Listed records Block Start
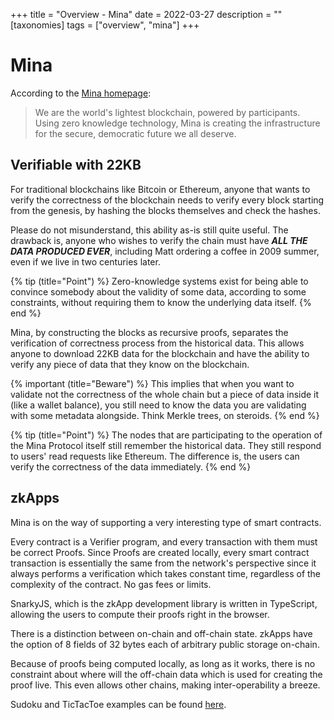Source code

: +++
title = "Overview - Mina"
date = 2022-03-27
description = ""
[taxonomies]
tags = ["overview", "mina"]
+++

# Mina
According to the [Mina homepage](https://minaprotocol.com/):
> We are the world's lightest blockchain, powered by participants. Using zero knowledge technology, Mina is creating the infrastructure for the secure, democratic future we all deserve.

## Verifiable with 22KB
For traditional blockchains like Bitcoin or Ethereum, anyone that wants to verify the correctness of the blockchain needs to verify every block starting from the genesis, by hashing the blocks themselves and check the hashes.

Please do not misunderstand, this ability as-is still quite useful. The drawback is, anyone who wishes to verify the chain must have ***ALL THE DATA PRODUCED EVER***, including Matt ordering a coffee in 2009 summer, even if we live in two centuries later.

{% tip (title="Point") %}
Zero-knowledge systems exist for being able to convince somebody about the validity of some data, according to some constraints, without requiring them to know the underlying data itself.
{% end %}

Mina, by constructing the blocks as recursive proofs, separates the verification of correctness process from the historical data. This allows anyone to download 22KB data for the blockchain and have the ability to verify any piece of data that they know on the blockchain.

{% important (title="Beware") %}
This implies that when you want to validate not the correctness of the whole chain but a piece of data inside it (like a wallet balance), you still need to know the data you are validating with some metadata alongside. Think Merkle trees, on steroids.
{% end %}

{% tip (title="Point") %}
The nodes that are participating to the operation of the Mina Protocol itself still remember the historical data. They still respond to users' read requests like Ethereum. The difference is, the users can verify the correctness of the data immediately.
{% end %}

## zkApps
Mina is on the way of supporting a very interesting type of smart contracts.

Every contract is a Verifier program, and every transaction with them must be correct Proofs. Since Proofs are created locally, every smart contract transaction is essentially the same from the network's perspective since it always performs a verification which takes constant time, regardless of the complexity of the contract. No gas fees or limits.

SnarkyJS, which is the zkApp development library is written in TypeScript, allowing the users to compute their proofs right in the browser. 

There is a distinction between on-chain and off-chain state. zkApps have the option of 8 fields of 32 bytes each of arbitrary public storage on-chain. 

Because of proofs being computed locally, as long as it works, there is no constraint about where will the off-chain data which is used for creating the proof live. This even allows other chains, making inter-operability a breeze.

Sudoku and TicTacToe examples can be found [here](https://github.com/o1-labs/zkapp-cli/tree/main/examples).
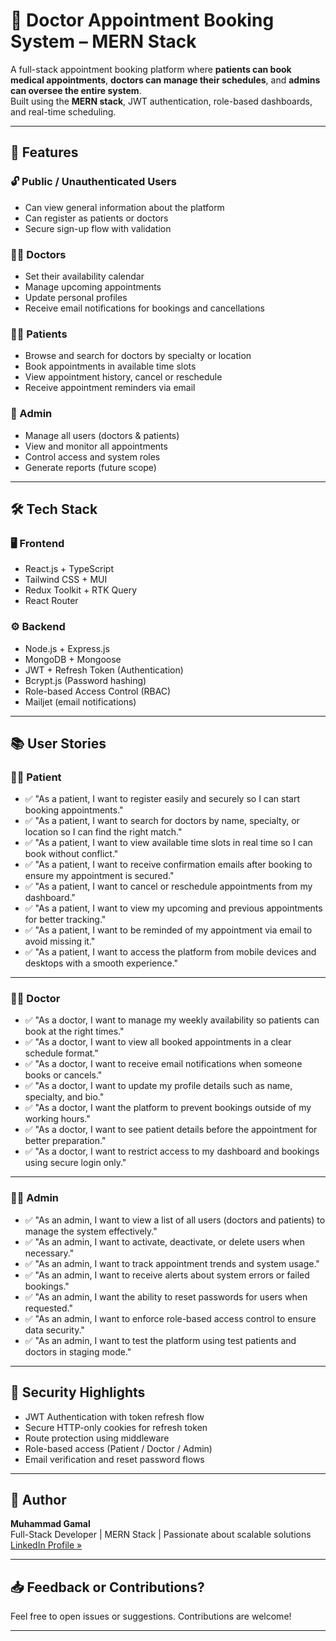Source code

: 
# 🏥 Doctor Appointment Booking System – MERN Stack

A full-stack appointment booking platform where **patients can book medical appointments**, **doctors can manage their schedules**, and **admins can oversee the entire system**.  
Built using the **MERN stack**, JWT authentication, role-based dashboards, and real-time scheduling.

---

## 🚀 Features

### 🔓 Public / Unauthenticated Users

- Can view general information about the platform
- Can register as patients or doctors
- Secure sign-up flow with validation

### 👨‍⚕️ Doctors

- Set their availability calendar
- Manage upcoming appointments
- Update personal profiles
- Receive email notifications for bookings and cancellations

### 🧑‍🎓 Patients

- Browse and search for doctors by specialty or location
- Book appointments in available time slots
- View appointment history, cancel or reschedule
- Receive appointment reminders via email

### 🔐 Admin

- Manage all users (doctors & patients)
- View and monitor all appointments
- Control access and system roles
- Generate reports (future scope)

---

## 🛠️ Tech Stack

### 🖥️ Frontend

- React.js + TypeScript
- Tailwind CSS + MUI
- Redux Toolkit + RTK Query
- React Router

### ⚙️ Backend

- Node.js + Express.js
- MongoDB + Mongoose
- JWT + Refresh Token (Authentication)
- Bcrypt.js (Password hashing)
- Role-based Access Control (RBAC)
- Mailjet (email notifications)

<!-- ## 💻 Screenshots

| Page | Screenshot |
|------|------------|
| Home Page | ![Home](./screenshots/home.jpg) |
| Doctor Dashboard | ![Doctor](./screenshots/doctor_dashboard.jpg) |
| Patient Booking | ![Booking](./screenshots/booking.jpg) |
| Admin Panel | ![Admin](./screenshots/admin.jpg) |
| Email Notifications | ![Mail](./screenshots/email.jpg) |

> _Note: Add your own images in the `/screenshots` folder and link accordingly._ -->

---

## 📚 User Stories

### 👩‍⚕️ Patient

- ✅ "As a patient, I want to register easily and securely so I can start booking appointments."
- ✅ "As a patient, I want to search for doctors by name, specialty, or location so I can find the right match."
- ✅ "As a patient, I want to view available time slots in real time so I can book without conflict."
- ✅ "As a patient, I want to receive confirmation emails after booking to ensure my appointment is secured."
- ✅ "As a patient, I want to cancel or reschedule appointments from my dashboard."
- ✅ "As a patient, I want to view my upcoming and previous appointments for better tracking."
- ✅ "As a patient, I want to be reminded of my appointment via email to avoid missing it."
- ✅ "As a patient, I want to access the platform from mobile devices and desktops with a smooth experience."

---

### 🧑‍⚕️ Doctor

- ✅ "As a doctor, I want to manage my weekly availability so patients can book at the right times."
- ✅ "As a doctor, I want to view all booked appointments in a clear schedule format."
- ✅ "As a doctor, I want to receive email notifications when someone books or cancels."
- ✅ "As a doctor, I want to update my profile details such as name, specialty, and bio."
- ✅ "As a doctor, I want the platform to prevent bookings outside of my working hours."
- ✅ "As a doctor, I want to see patient details before the appointment for better preparation."
- ✅ "As a doctor, I want to restrict access to my dashboard and bookings using secure login only."

---

### 🧑‍💼 Admin

- ✅ "As an admin, I want to view a list of all users (doctors and patients) to manage the system effectively."
- ✅ "As an admin, I want to activate, deactivate, or delete users when necessary."
- ✅ "As an admin, I want to track appointment trends and system usage."
- ✅ "As an admin, I want to receive alerts about system errors or failed bookings."
- ✅ "As an admin, I want the ability to reset passwords for users when requested."
- ✅ "As an admin, I want to enforce role-based access control to ensure data security."
- ✅ "As an admin, I want to test the platform using test patients and doctors in staging mode."

---

## 🔐 Security Highlights

- JWT Authentication with token refresh flow
- Secure HTTP-only cookies for refresh token
- Route protection using middleware
- Role-based access (Patient / Doctor / Admin)
- Email verification and reset password flows

---

<!--
## 📺 Demo Video

[![Watch the video](https://img.youtube.com/vi/xQELe3e0ieA/0.jpg)](https://www.youtube.com/watch?v=xQELe3e0ieA&ab_channel=DevHub)

--- -->
<!--
## 🔗 Links

- 🧠 [LinkedIn](https://www.linkedin.com/in/muhammad-gmal-61330119b/)
<!-- - 🔴 [Live Demo](#) *(optional if hosted)*

- 💻 [YouTube Video](https://www.youtube.com/watch?v=xQELe3e0ieA&ab_channel=DevHub) -->

## 🧠 Author

**Muhammad Gamal**  
Full-Stack Developer | MERN Stack | Passionate about scalable solutions  
[LinkedIn Profile »](https://www.linkedin.com/in/muhammad-gmal-61330119b/)

---

## 📥 Feedback or Contributions?

Feel free to open issues or suggestions. Contributions are welcome!

---
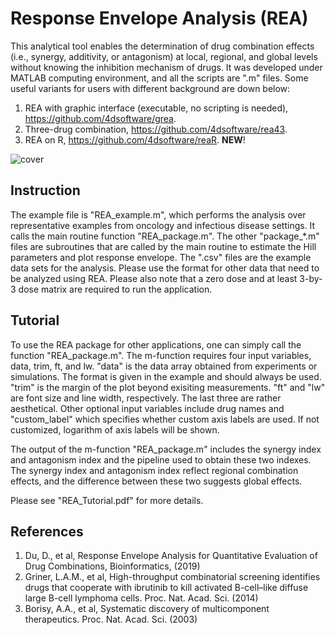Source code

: # Response Envelope Analysis (REA)

This analytical tool enables the determination of drug combination effects (i.e., synergy, additivity, or antagonism) at local, regional, and global levels without knowing the inhibition mechanism of drugs. It was developed under MATLAB computing environment, and all the scripts are ".m" files. Some useful variants for users with different background are down below: 

1. REA with graphic interface (executable, no scripting is needed), https://github.com/4dsoftware/grea. 
2. Three-drug combination, https://github.com/4dsoftware/rea43.
3. REA on R, https://github.com/4dsoftware/reaR. __NEW__!

![cover](https://user-images.githubusercontent.com/15344717/32510711-182d3990-c3b7-11e7-9fbc-b1d796fc3706.jpg)

## Instruction

The example file is "REA_example.m", which performs the analysis over representative examples from oncology and infectious disease settings. It calls the main routine function "REA_package.m". The other "package_*.m" files are subroutines that are called by the main routine to estimate the Hill parameters and plot response envelope. The ".csv" files are the example data sets for the analysis. Please use the format for other data that need to be analyzed using REA. Please also note that a zero dose and at least 3-by-3 dose matrix are required to run the application. 

## Tutorial

To use the REA package for other applications, one can simply call the function "REA_package.m". The m-function requires four input variables, data, trim, ft, and lw. "data" is the data array obtained from experiments or simulations. The format is given in the example and should always be used. "trim" is the margin of the plot beyond exisiting measurements. "ft" and "lw" are font size and line width, respectively. The last three are rather aesthetical. Other optional input variables include drug names and "custom_label" which specifies whether custom axis labels are used. If not customized, logarithm of axis labels will be shown. 

The output of the m-function "REA_package.m" includes the synergy index and antagonism index and the pipeline used to obtain these two indexes. The synergy index and antagonism index reflect regional combination effects, and the difference between these two suggests global effects.

Please see "REA_Tutorial.pdf" for more details.

## References
1. Du, D., et al, Response Envelope Analysis for Quantitative Evaluation of Drug Combinations, Bioinformatics, (2019)
2. Griner, L.A.M., et al, High-throughput combinatorial screening identifies drugs that cooperate with ibrutinib to kill activated B-cell–like diffuse large B-cell lymphoma cells. Proc. Nat. Acad. Sci. (2014)
3. Borisy, A.A., et al, Systematic discovery of multicomponent therapeutics. Proc. Nat. Acad. Sci. (2003)
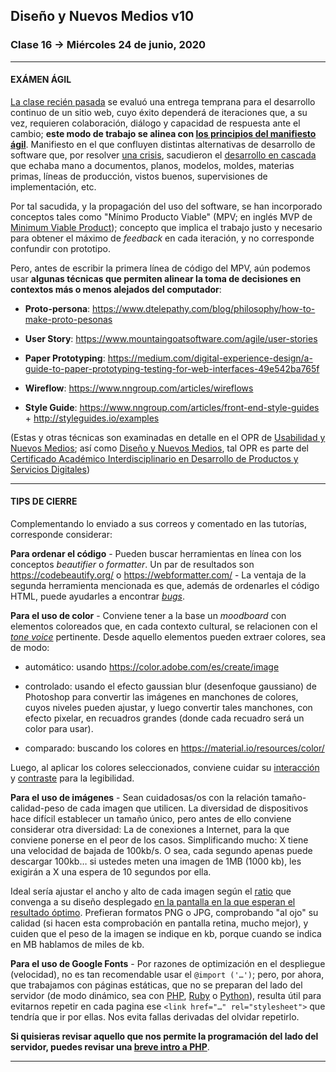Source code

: ## Diseño y Nuevos Medios v10 

### Clase 16 → Miércoles 24 de junio, 2020

- - - - - - - - -

#### EXÁMEN ÁGIL

[La clase recién pasada](https://github.com/profesorfaco/dno037-2020/tree/gh-pages/clase-15) se evaluó una entrega temprana para el desarrollo continuo de un sitio web, cuyo éxito dependerá de iteraciones que, a su vez, requieren colaboración, diálogo y capacidad de respuesta ante el cambio; **este modo de trabajo se alinea con [los principios del manifiesto ágil](https://agilemanifesto.org/iso/es/principles.html)**. Manifiesto en el que confluyen distintas alternativas de desarrollo de software que, por resolver [una crisis](https://es.wikipedia.org/wiki/Crisis_del_software), sacudieron el [desarrollo en cascada](https://es.wikipedia.org/wiki/Desarrollo_en_cascada) que echaba mano a documentos, planos, modelos, moldes, materias primas, líneas de producción, vistos buenos, supervisiones de implementación, etc.

Por tal sacudida, y la propagación del uso del software, se han incorporado conceptos tales como "Mínimo Producto Viable" (MPV; en inglés MVP de [Minimum Viable Product](https://www.youtube.com/watch?v=ixpphYTDiOM)); concepto que implica el trabajo justo y necesario para obtener el máximo de *feedback* en cada iteración, y no corresponde confundir con prototipo.

Pero, antes de escribir la primera línea de código del MPV, aún podemos usar **algunas técnicas que permiten alinear la toma de decisiones en contextos más o menos alejados del computador**:

- **Proto-persona**: https://www.dtelepathy.com/blog/philosophy/how-to-make-proto-pesonas

- **User Story**: https://www.mountaingoatsoftware.com/agile/user-stories

- **Paper Prototyping**: https://medium.com/digital-experience-design/a-guide-to-paper-prototyping-testing-for-web-interfaces-49e542ba765f

- **Wireflow**: https://www.nngroup.com/articles/wireflows

- **Style Guide**: https://www.nngroup.com/articles/front-end-style-guides + http://styleguides.io/examples

(Estas y otras técnicas son examinadas en detalle en el OPR de [Usabilidad y Nuevos Medios](http://catalogo.uc.cl/index.php?tmpl=component&option=com_catalogo&view=programa&sigla=dno046); así como [Diseño y Nuevos Medios](https://github.com/profesorfaco/dno037-2020/blob/gh-pages/README.md), tal OPR es parte del [Certificado Académico Interdisciplinario en Desarrollo de Productos y Servicios Digitales](http://formaciongeneral.uc.cl/certificados-academicos/interdisciplinarios/arquitectura-diseno-y-estudios-urbanos/escuela-de-diseno/desarrollo-de-productos-y-servicios-digitales))

- - - - - - - - - - - - - - - - - - - - - - - - - -

#### TIPS DE CIERRE

Complementando lo enviado a sus correos y comentado en las tutorías, corresponde considerar:

**Para ordenar el código** - Pueden buscar herramientas en línea con los conceptos *beautifier*  o *formatter*. Un par de resultados son https://codebeautify.org/ o https://webformatter.com/ - La ventaja de la segunda herramienta mencionada es que, además de ordenarles el código HTML, puede ayudarles a encontrar [*bugs*](https://es.wikipedia.org/wiki/Error_de_software).

**Para el uso de color** - Conviene tener a la base un *moodboard* con elementos coloreados que, en cada contexto cultural, se relacionen con el [*tone voice*](https://www.nngroup.com/videos/establishing-tone-voice/) pertinente. Desde aquello elementos pueden extraer colores, sea de modo:

- automático: usando https://color.adobe.com/es/create/image

- controlado: usando el efecto gaussian blur (desenfoque gaussiano) de Photoshop para convertir las imágenes en manchones de colores, cuyos niveles pueden ajustar, y luego convertir tales manchones, con efecto pixelar, en recuadros grandes (donde cada recuadro será un color para usar). 

- comparado: buscando los colores en https://material.io/resources/color/

Luego, al aplicar los colores seleccionados, conviene cuidar su [interacción](http://proyectacolor.cl/percepcion-del-color/interaccion-del-color/) y [contraste](http://www.proyectacolor.cl/percepcion-del-color/visibilidad-y-legibilidad/) para la legibilidad.

**Para el uso de imágenes** - Sean cuidadosas/os con la relación tamaño-calidad-peso de cada imagen que utilicen. La diversidad de dispositivos hace difícil establecer un tamaño único, pero antes de ello conviene considerar otra diversidad: La de conexiones a Internet, para la que conviene ponerse en el peor de los casos. Simplificando mucho: X tiene una velocidad de bajada de 100kb/s. O sea, cada segundo apenas puede descargar 100kb… si ustedes meten una imagen de 1MB (1000 kb), les exigirán a X una espera de 10 segundos por ella. 

Ideal sería ajustar el ancho y alto de cada imagen según el [ratio](https://es.wikipedia.org/wiki/Relaci%C3%B3n_de_aspecto) que convenga a su diseño desplegado [en la pantalla en la que esperan el resultado óptimo](http://screensiz.es/). Prefieran formatos PNG o JPG, comprobando "al ojo" su calidad (si hacen esta comprobación en pantalla retina, mucho mejor), y cuiden que el peso de la imagen se indique en kb, porque cuando se indica en MB hablamos de miles de kb.

**Para el uso de Google Fonts** - Por razones de optimización en el despliegue (velocidad), no es tan recomendable usar el `@import ('…')`; pero, por ahora, que trabajamos con páginas estáticas, que no se preparan del lado del servidor (de modo dinámico, sea con [PHP](https://www.php.net/manual/es/intro-whatis.php), [Ruby](https://www.ruby-lang.org/es/documentation/) o [Python](https://www.python.org/about/)), resulta útil para evitarnos repetir en cada pagina ese `<link href="…" rel="stylesheet">` que tendría que ir por ellas. Nos evita fallas derivadas del olvidar repetirlo.

**Si quisieras revisar aquello que nos permite la programación del lado del servidor, puedes revisar una [breve intro a PHP](https://github.com/profesorfaco/dno037-2020/tree/gh-pages/clase-php)**.

- - - - - - - - - - - - - - - - - - - - - - - - - -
Listed records Block End
Directions for this task:
Please find, in the entries above, every line where "upcoming" occurs, and copy it.

Result of this exercise:
- Manage upcoming appointments
- ✅ "As a patient, I want to view my upcoming and previous appointments for better tracking."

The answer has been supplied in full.